WORKING DATA:
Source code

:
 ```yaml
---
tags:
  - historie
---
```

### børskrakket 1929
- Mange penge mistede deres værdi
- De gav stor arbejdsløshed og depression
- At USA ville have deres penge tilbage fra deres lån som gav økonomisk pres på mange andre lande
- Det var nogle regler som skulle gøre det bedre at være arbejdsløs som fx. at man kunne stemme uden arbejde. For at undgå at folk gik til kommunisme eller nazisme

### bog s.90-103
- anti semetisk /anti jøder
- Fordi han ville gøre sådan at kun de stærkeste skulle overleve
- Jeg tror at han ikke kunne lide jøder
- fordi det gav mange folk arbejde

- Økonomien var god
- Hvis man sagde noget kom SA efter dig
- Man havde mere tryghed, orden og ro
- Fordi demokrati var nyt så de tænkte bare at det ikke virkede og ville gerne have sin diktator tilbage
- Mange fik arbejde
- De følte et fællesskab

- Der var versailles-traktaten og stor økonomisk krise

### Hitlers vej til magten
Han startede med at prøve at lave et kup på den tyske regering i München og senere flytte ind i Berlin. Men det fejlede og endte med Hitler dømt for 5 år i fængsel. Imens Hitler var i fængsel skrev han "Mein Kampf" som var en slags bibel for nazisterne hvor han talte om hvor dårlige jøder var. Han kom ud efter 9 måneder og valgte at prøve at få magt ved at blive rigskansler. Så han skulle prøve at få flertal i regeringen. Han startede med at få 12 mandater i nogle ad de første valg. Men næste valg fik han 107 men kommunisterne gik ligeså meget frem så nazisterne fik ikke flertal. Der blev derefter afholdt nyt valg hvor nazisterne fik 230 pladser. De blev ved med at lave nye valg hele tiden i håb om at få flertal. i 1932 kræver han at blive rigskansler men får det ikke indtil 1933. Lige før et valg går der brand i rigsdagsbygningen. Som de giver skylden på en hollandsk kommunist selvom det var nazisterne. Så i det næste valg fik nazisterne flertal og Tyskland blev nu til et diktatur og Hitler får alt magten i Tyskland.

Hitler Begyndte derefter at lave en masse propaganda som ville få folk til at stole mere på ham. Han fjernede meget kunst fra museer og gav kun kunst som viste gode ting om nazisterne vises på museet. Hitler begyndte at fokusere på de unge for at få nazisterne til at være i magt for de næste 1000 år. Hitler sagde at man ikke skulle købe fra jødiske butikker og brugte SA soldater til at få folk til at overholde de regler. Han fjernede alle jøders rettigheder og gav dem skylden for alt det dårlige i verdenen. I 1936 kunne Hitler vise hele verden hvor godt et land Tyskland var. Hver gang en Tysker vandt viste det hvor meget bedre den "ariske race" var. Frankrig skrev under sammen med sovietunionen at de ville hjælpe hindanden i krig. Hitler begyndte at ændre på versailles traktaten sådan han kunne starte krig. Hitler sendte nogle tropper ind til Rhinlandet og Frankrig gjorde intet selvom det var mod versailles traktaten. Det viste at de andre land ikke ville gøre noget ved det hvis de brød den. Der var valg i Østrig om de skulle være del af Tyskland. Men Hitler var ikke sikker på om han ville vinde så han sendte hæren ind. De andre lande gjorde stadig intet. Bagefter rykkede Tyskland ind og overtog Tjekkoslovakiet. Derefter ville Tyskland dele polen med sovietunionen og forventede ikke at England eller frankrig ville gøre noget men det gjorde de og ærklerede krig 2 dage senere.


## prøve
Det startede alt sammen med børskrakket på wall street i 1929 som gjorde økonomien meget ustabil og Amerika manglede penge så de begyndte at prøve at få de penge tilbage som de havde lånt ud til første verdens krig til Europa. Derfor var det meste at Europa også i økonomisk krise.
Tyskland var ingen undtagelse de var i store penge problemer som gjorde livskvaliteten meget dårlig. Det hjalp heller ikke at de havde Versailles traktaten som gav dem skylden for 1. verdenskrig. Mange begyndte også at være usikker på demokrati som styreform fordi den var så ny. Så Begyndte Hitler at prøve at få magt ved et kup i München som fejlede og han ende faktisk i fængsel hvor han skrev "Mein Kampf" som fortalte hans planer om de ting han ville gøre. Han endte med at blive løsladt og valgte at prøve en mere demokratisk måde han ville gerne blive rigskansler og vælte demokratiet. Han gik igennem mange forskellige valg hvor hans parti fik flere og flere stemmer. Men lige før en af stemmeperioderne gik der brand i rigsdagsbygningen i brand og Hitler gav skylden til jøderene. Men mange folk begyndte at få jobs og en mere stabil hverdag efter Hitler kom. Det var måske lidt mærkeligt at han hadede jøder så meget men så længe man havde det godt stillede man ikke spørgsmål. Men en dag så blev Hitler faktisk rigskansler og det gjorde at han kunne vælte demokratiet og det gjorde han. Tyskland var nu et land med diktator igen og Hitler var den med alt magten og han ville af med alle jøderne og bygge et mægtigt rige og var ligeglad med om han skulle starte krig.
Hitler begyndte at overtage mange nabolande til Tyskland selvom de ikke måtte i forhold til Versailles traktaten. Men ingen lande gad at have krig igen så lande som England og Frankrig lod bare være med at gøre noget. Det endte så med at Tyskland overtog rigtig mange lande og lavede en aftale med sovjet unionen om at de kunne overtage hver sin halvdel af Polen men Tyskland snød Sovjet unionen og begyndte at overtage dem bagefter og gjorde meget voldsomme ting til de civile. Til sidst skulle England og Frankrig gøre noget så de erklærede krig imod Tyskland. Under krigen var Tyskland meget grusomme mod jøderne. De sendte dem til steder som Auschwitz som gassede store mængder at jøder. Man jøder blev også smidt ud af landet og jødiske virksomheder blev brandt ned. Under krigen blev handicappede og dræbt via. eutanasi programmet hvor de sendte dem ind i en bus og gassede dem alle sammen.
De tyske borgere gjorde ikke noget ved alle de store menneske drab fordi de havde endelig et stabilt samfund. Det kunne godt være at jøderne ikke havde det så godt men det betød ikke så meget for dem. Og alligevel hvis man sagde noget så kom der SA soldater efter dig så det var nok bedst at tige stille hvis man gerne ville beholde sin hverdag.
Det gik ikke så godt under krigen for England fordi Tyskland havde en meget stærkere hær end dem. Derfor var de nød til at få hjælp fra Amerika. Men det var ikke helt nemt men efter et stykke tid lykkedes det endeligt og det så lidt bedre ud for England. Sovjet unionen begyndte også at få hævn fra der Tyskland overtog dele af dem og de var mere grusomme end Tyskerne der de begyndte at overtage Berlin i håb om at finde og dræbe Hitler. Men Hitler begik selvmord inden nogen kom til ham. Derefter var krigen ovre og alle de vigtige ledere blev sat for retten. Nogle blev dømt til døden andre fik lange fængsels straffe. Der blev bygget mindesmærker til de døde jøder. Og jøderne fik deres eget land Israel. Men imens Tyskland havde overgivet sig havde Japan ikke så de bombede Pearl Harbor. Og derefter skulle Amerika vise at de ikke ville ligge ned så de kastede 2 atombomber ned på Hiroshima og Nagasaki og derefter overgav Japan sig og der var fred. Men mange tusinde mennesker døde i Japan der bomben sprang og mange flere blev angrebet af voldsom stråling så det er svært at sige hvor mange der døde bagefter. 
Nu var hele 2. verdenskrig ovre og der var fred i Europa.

WHAT TO PRODUCE: Only one thing belongs in the answer: the number of lines of the data that contain the string "økonomisk".

ANSWER SPACE: 3